(INFORMATION SUPPLIED)
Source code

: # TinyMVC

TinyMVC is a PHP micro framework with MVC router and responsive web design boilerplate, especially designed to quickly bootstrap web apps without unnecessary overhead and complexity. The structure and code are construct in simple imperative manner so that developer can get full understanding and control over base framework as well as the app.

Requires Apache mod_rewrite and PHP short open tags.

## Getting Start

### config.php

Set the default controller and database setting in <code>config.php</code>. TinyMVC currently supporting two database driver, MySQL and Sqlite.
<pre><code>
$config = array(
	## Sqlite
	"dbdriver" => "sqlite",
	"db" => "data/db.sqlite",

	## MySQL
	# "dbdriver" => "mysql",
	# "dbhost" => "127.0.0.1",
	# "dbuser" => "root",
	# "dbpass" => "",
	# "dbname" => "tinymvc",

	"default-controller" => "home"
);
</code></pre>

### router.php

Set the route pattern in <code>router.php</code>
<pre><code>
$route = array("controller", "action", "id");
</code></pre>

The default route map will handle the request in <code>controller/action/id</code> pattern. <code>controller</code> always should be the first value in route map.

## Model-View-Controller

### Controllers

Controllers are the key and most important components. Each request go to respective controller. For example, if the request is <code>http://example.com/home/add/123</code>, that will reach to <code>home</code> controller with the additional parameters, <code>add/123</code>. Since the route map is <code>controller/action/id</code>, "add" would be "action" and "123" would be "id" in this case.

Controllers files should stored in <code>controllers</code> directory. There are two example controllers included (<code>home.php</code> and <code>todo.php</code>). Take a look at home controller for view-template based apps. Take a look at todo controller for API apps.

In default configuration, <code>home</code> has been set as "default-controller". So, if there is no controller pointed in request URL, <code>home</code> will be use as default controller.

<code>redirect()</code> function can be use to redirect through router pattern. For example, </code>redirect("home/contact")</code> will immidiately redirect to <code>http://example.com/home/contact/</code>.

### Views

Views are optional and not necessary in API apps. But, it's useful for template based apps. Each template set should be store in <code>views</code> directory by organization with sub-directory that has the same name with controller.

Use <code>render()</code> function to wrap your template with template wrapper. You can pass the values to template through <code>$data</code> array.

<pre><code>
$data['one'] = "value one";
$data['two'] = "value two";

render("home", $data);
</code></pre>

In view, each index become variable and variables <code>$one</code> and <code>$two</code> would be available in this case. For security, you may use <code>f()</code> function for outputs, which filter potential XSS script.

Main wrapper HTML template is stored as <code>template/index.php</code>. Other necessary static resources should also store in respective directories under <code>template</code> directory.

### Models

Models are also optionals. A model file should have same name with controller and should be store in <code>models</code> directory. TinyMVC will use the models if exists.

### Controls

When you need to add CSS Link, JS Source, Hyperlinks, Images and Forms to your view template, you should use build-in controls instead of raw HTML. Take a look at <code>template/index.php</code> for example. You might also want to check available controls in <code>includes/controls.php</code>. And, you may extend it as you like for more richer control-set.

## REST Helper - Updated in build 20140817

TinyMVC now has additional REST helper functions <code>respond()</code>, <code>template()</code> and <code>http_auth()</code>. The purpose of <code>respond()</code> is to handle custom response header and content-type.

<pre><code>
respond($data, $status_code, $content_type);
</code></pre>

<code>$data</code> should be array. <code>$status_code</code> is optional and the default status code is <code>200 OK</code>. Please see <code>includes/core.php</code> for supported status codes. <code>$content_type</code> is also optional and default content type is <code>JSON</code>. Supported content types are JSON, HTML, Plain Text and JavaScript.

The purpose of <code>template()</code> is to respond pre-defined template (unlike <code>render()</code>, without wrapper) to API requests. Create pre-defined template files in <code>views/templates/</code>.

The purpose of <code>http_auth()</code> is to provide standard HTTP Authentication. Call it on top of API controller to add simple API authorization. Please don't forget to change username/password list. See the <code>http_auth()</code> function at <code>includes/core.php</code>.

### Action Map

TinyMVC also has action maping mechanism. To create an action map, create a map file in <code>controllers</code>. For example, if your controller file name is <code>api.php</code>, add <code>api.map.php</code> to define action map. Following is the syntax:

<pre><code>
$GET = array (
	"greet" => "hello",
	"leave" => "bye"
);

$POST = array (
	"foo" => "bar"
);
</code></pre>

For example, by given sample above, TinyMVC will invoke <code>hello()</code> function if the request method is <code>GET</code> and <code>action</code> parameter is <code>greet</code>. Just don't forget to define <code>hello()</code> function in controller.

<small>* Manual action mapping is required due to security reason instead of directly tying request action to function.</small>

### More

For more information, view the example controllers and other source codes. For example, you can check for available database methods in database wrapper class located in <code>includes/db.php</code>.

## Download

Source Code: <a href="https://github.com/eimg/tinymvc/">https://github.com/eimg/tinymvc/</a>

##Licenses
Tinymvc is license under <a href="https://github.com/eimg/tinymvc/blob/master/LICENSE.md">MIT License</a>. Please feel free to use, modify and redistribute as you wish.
(End INFORMATION SUPPLIED)
◆ EXERCISE DETAILS
Retype the portion of the data above that starts on the line with "The default route" and finishes on the line with "### Controllers", including both of those lines.

◆ TASK OUTPUT
The default route map will handle the request in <code>controller/action/id</code> pattern. <code>controller</code> always should be the first value in route map.

## Model-View-Controller

### Controllers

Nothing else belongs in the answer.